„Jak podkreślił Wołodymyr Zełenski, Ukraina nie tworzy broni nuklearnej„, informuje: www.radiosvoboda.org
„Nigdy nie mówiliśmy, że przygotowujemy się do stworzenia broni nuklearnej. Powiedziałem, że kiedy podpisano memorandum budapeszteńskie, napisano, że Ukraina zrezygnowała ze swojej broni nuklearnej i otrzymała gwarancje bezpieczeństwa od wysoce szanowanych krajów. Zrezygnowaliśmy z broni nuklearnej. Oznacza to, że (gwarancje bezpieczeństwa) nie jest dla nas zbyt dobrą ochroną. Dlatego nie mamy alternatywy poza NATO. To nasz sygnał” – powiedział podczas konferencji prasowej z sekretarzem generalnym NATO Markiem Rutte.

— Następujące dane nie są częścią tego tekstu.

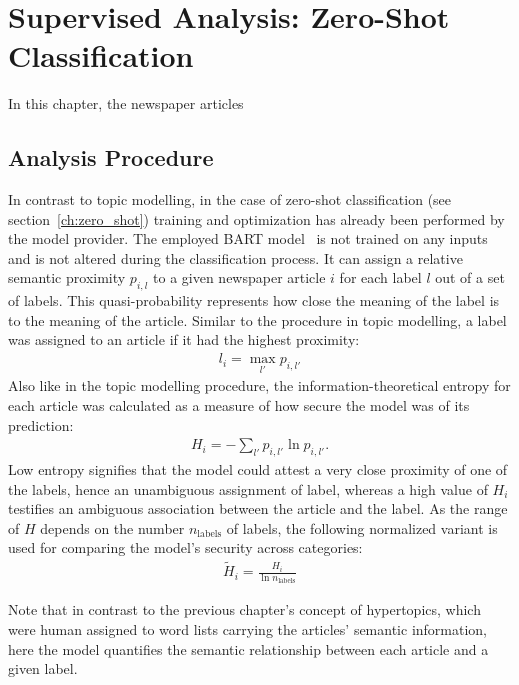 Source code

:\renewcommand{\imagepath}{../70-supervised/img}

\chapter{Supervised Analysis: Zero-Shot Classification}\label{ch:supervised}
In this chapter, the newspaper articles 

\section{Analysis Procedure}
In contrast to topic modelling, in the case of zero-shot classification (see section~\ref{ch:zero_shot}) training and optimization has already been performed by the model provider. The employed BART model~\autocite{lewis_bart_2020}  is not trained on any inputs and is not altered during the classification process. It can assign a relative semantic proximity $p_{i, l}$ to a given newspaper article $i$ for each label $l$ out of a set of labels. This quasi-probability represents how close the meaning of the label is to the meaning of the article. Similar to the procedure in topic modelling, a label was assigned to an article if it had the highest proximity:
\begin{align}
    l_{i} = \max_{l'} p_{i, l'}
\end{align}
Also like in the topic modelling procedure, the information-theoretical entropy \autocite{gray_entropy_2013} for each article was calculated as a measure of how secure the model was of its prediction:
\begin{align}
    H_i = -\sum_{l'} p_{i, l'} \ln p_{i, l'}.
\end{align}
Low entropy signifies that the model could attest a very close proximity of one of the labels, hence an unambiguous assignment of label, whereas a high value of $H_i$ testifies an ambiguous association between the article and the label. As the range of $H$ depends on the number $n_\text{labels}$ of labels, the following normalized variant is used for comparing the model's security across categories:
\begin{align}
    \widetilde{H}_i = \frac{H_i}{\ln n_\text{labels}}
\end{align}

Note that in contrast to the previous chapter's concept of hypertopics, which were human assigned to word lists carrying the articles' semantic information, here the model quantifies the semantic relationship between each article and a given label.

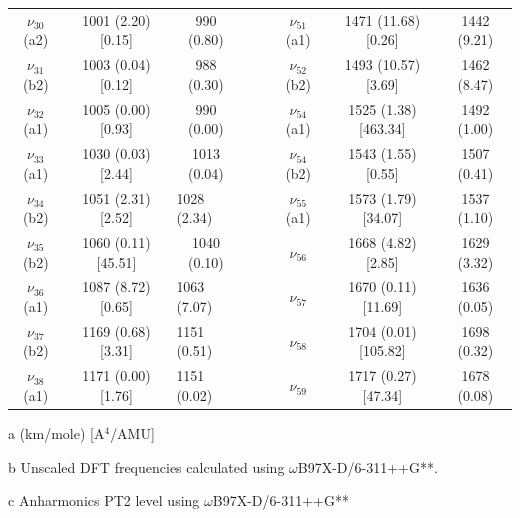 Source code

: \begin{table}[H]
\begin{center}
\begin{threeparttable}
{\begin{tabular}{c c c c c c c c}
$\nu_{30}$ (a2) & 1001 (2.20) [0.15] & 990 (0.80) &  &  & $\nu_{51}$ (a1) & 1471 (11.68) [0.26] & 1442 (9.21)  \\ 
$\nu_{31}$ (b2) & 1003 (0.04) [0.12] & 988 (0.30) &  &  & $\nu_{52}$ (b2) & 1493 (10.57) [3.69] & 1462 (8.47) \\ 
$\nu_{32}$ (a1)
& 1005 (0.00) [0.93] & 990 (0.00) &  &  & $\nu_{54}$ (a1) & 1525 (1.38) [463.34] & 1492 (1.00) \\ 
$\nu_{33}$ (a1) & 1030 (0.03) [2.44] & 1013 (0.04) &  &  &   $\nu_{54}$ (b2) & 1543 (1.55) [0.55] & 1507 (0.41) \\ 
$\nu_{34}$ (b2) & 1051 (2.31) [2.52] & \multicolumn{1}{l}{1028 (2.34)} &  &  &   $\nu_{55}$ (a1) & 1573 (1.79) [34.07] & 1537 (1.10) \\ 
$\nu_{35}$ (b2)  & 1060 (0.11) [45.51] & 1040 (0.10) &  &  & $\nu_{56}$ & 1668 (4.82) [2.85] & 1629 (3.32) \\ 
$\nu_{36}$ (a1) & 1087 (8.72) [0.65] & \multicolumn{1}{l}{1063 (7.07)} &  &  & $\nu_{57}$ & 1670 (0.11) [11.69] & 1636 (0.05) \\ 
$\nu_{37}$ (b2) & 1169 (0.68) [3.31] & \multicolumn{1}{l}{1151 (0.51)} &  &  & $\nu_{58}$ & 1704 (0.01) [105.82] & 1698 (0.32) \\ 
$\nu_{38}$ (a1) & 1171 (0.00) [1.76] & \multicolumn{1}{l}{1151 (0.02)} &  &  & $\nu_{59}$ & 1717 (0.27) [47.34] & 1678 (0.08) \\ 		
	\bottomrule
\end{tabular}}

\begin{tablenotes}
	\item[a] (km/mole) [A$^{4}$/AMU]
	\item[b] Unscaled DFT frequencies calculated using $\omega$B97X-D/6-311++G**.
	\item[c] Anharmonics PT2 level using $\omega$B97X-D/6-311++G** 
\end{tablenotes}
\end{threeparttable}
\end{center}
\label{freq-Cyclopentaphenanthrene}
\end{table}

			


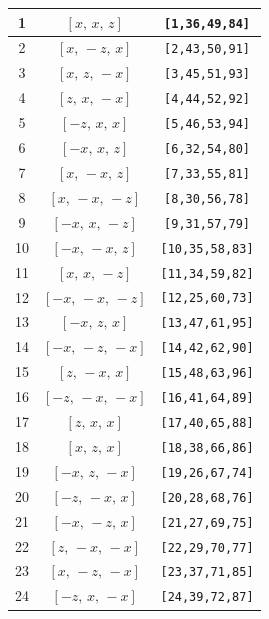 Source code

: \documentclass[fleqn,8pt]{jsarticle}
\begin{document}
\begin{longtable}{ccc}
1 & $\left[ x,\, x,\, z \right]$ & {\tt [1,36,49,84]} \\ \hline
2 & $\left[ x,\, - z,\, x \right]$ & {\tt [2,43,50,91]} \\ \hline
3 & $\left[ x,\, z,\, - x \right]$ & {\tt [3,45,51,93]} \\ \hline
4 & $\left[ z,\, x,\, - x \right]$ & {\tt [4,44,52,92]} \\ \hline
5 & $\left[ - z,\, x,\, x \right]$ & {\tt [5,46,53,94]} \\ \hline
6 & $\left[ - x,\, x,\, z \right]$ & {\tt [6,32,54,80]} \\ \hline
7 & $\left[ x,\, - x,\, z \right]$ & {\tt [7,33,55,81]} \\ \hline
8 & $\left[ x,\, - x,\, - z \right]$ & {\tt [8,30,56,78]} \\ \hline
9 & $\left[ - x,\, x,\, - z \right]$ & {\tt [9,31,57,79]} \\ \hline
10 & $\left[ - x,\, - x,\, z \right]$ & {\tt [10,35,58,83]} \\ \hline
11 & $\left[ x,\, x,\, - z \right]$ & {\tt [11,34,59,82]} \\ \hline
12 & $\left[ - x,\, - x,\, - z \right]$ & {\tt [12,25,60,73]} \\ \hline
13 & $\left[ - x,\, z,\, x \right]$ & {\tt [13,47,61,95]} \\ \hline
14 & $\left[ - x,\, - z,\, - x \right]$ & {\tt [14,42,62,90]} \\ \hline
15 & $\left[ z,\, - x,\, x \right]$ & {\tt [15,48,63,96]} \\ \hline
16 & $\left[ - z,\, - x,\, - x \right]$ & {\tt [16,41,64,89]} \\ \hline
17 & $\left[ z,\, x,\, x \right]$ & {\tt [17,40,65,88]} \\ \hline
18 & $\left[ x,\, z,\, x \right]$ & {\tt [18,38,66,86]} \\ \hline
19 & $\left[ - x,\, z,\, - x \right]$ & {\tt [19,26,67,74]} \\ \hline
20 & $\left[ - z,\, - x,\, x \right]$ & {\tt [20,28,68,76]} \\ \hline
21 & $\left[ - x,\, - z,\, x \right]$ & {\tt [21,27,69,75]} \\ \hline
22 & $\left[ z,\, - x,\, - x \right]$ & {\tt [22,29,70,77]} \\ \hline
23 & $\left[ x,\, - z,\, - x \right]$ & {\tt [23,37,71,85]} \\ \hline
24 & $\left[ - z,\, x,\, - x \right]$ & {\tt [24,39,72,87]} \\
\end{longtable}
\end{document}
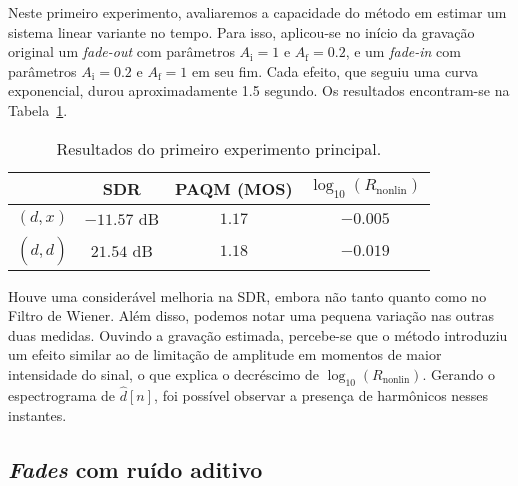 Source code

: Neste primeiro experimento, avaliaremos a capacidade do método em estimar um sistema
linear variante no tempo. Para isso, aplicou-se no início da gravação original um
\textit{fade-out} com parâmetros $A_\text{i} = 1$ e $A_\text{f} = 0.2$, e um
\textit{fade-in} com parâmetros $A_\text{i} = 0.2$ e $A_\text{f} = 1$ em seu fim. Cada
efeito, que seguiu uma curva exponencial, durou aproximadamente 1.5 segundo. Os
resultados encontram-se na Tabela~\ref{tab:correntropy:experiment-1}.
{\def\arraystretch{1.25}\tabcolsep=10pt
\begin{table}[!ht]
	\centering
	\caption[Resultados do primeiro experimento: \textit{fades}]{Resultados do primeiro experimento principal.}
	\label{tab:correntropy:experiment-1}
	\begin{tabular}{cccc}
		\toprule
		               & SDR         & PAQM (MOS) & $\log_{10}(R_{\text{nonlin}})$ \\
		\midrule
		$(d, x)$       & $-11.57$ dB & $1.17$     & $-0.005$                       \\
		$(d, \hat{d})$ & $21.54$ dB  & $1.18$     & $-0.019$                       \\ \bottomrule
	\end{tabular}
\end{table}
}

Houve uma considerável melhoria na SDR, embora não tanto quanto como no Filtro de
Wiener. Além disso, podemos notar uma pequena variação nas outras duas medidas. Ouvindo
a gravação estimada, percebe-se que o método introduziu um efeito similar ao de
limitação de amplitude em momentos de maior intensidade do sinal, o que explica o
decréscimo de $\log_{10}(R_{\text{nonlin}})$. Gerando o espectrograma de $\hat{d}[n]$,
foi possível observar a presença de harmônicos nesses instantes.

\subsection{\textit{Fades} com ruído aditivo}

Ale, jak podkreślił Zełenski, Ukraina nie tworzy broni nuklearnej.
Zapytano go, ile czasu zajmie Ukrainie stworzenie bomby atomowej.
Wcześniej 17 października na konferencji prasowej podczas szczytu przywódców Unii Europejskiej Zełenski powiedział, że w rozmowie z kandydatem na prezydenta USA Donaldem Trumpem powiedział, że Ukraina potrzebuje członkostwa w NATO dla ochrony, ponieważ gwarancje Budapesztu Memorandum nie powiodło się.
„Albo Ukraina będzie miała broń nuklearną – i wtedy będzie to dla nas obrona – albo będziemy musieli zawrzeć jakiś sojusz. Poza NATO nie znamy dziś skutecznych sojuszy” – powiedział Zełenski.
Podkreślił, że Ukraina wybiera NATO, a nie broń nuklearną.
Następnie niemiecka publikacja BILD poinformowała dziś, że rzekomo władze Ukrainy naprawdę poważnie rozważają możliwość odtworzenia zapasów broni nuklearnej. W publikacji nawiązano do wypowiedzi anonimowego wysokiego rangą urzędnika ukraińskiego, według którego Ukraina nie zaakceptuje drugiego ataku wojsk rosyjskich na Kijów i w tym przypadku zostanie przywrócony ukraiński arsenał nuklearny, z którego kraj dobrowolnie zrezygnował w latach 90. XX w. podczas podpisywania Memorandum Budapeszteńskiego.
„Mamy materiały, mamy wiedzę. Jeśli będzie zamówienie, zdobycie pierwszej bomby zajmie nam zaledwie kilka tygodni” – powiedział ukraiński urzędnik.